The appellees each filed no-evidence summary judgment motions alleging there was no evidence that either party conspired to tortiously interfere with the lease agreement. NAJDS filed timely responses. The trial court granted the no-evidence motions for summary judgment and rendered a take-nothing judgment in the appellees’ favor. NAJDS appeals.

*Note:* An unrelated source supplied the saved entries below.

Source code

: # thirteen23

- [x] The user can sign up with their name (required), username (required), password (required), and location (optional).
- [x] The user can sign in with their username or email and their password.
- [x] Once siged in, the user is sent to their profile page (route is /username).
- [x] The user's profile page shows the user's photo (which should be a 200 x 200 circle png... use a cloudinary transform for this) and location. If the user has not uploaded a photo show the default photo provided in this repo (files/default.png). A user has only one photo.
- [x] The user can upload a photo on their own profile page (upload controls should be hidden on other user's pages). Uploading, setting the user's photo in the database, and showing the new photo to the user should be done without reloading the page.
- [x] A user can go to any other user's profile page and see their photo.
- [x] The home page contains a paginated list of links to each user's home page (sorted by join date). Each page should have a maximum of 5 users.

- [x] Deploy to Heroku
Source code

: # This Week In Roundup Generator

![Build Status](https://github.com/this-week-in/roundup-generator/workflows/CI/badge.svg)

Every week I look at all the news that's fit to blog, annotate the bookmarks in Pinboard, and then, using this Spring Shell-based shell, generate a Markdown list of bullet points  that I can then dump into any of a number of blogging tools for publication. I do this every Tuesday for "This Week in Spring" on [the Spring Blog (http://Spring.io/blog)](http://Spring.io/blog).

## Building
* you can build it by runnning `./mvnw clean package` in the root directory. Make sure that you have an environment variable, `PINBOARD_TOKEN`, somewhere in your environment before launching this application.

STANDARD OF REVIEW We review orders granting summary judgment de novo. Travelers Ins. Co. v. Joachim, 315 S.W.3d 860, 862 (Tex. 2010). When reviewing a no-evidence summary judgment, we “examine the entire record in the light most favorable to the nonmovant, indulging every reasonable inference and resolving any doubts against the motion.” City of Keller v. Wilson, 168 S.W.3d 802, 824 (Tex. 2005). “A no-evidence motion for summary judgment must be granted if, after an adequate time for discovery, the moving party asserts there is no-evidence of one or more essential elements of a claim or defense on which an adverse party has the burden of proof at trial and the nonmovant fails to produce more than a scintilla of summary judgment evidence raising a genuine issue of material fact on those elements.” Medistar Corp. v. Schmidt, 267 S.W.3d 150, 157 (Tex. App.—San Antonio 2008, pet. denied); see also TEX. R. CIV. P. 166a(i).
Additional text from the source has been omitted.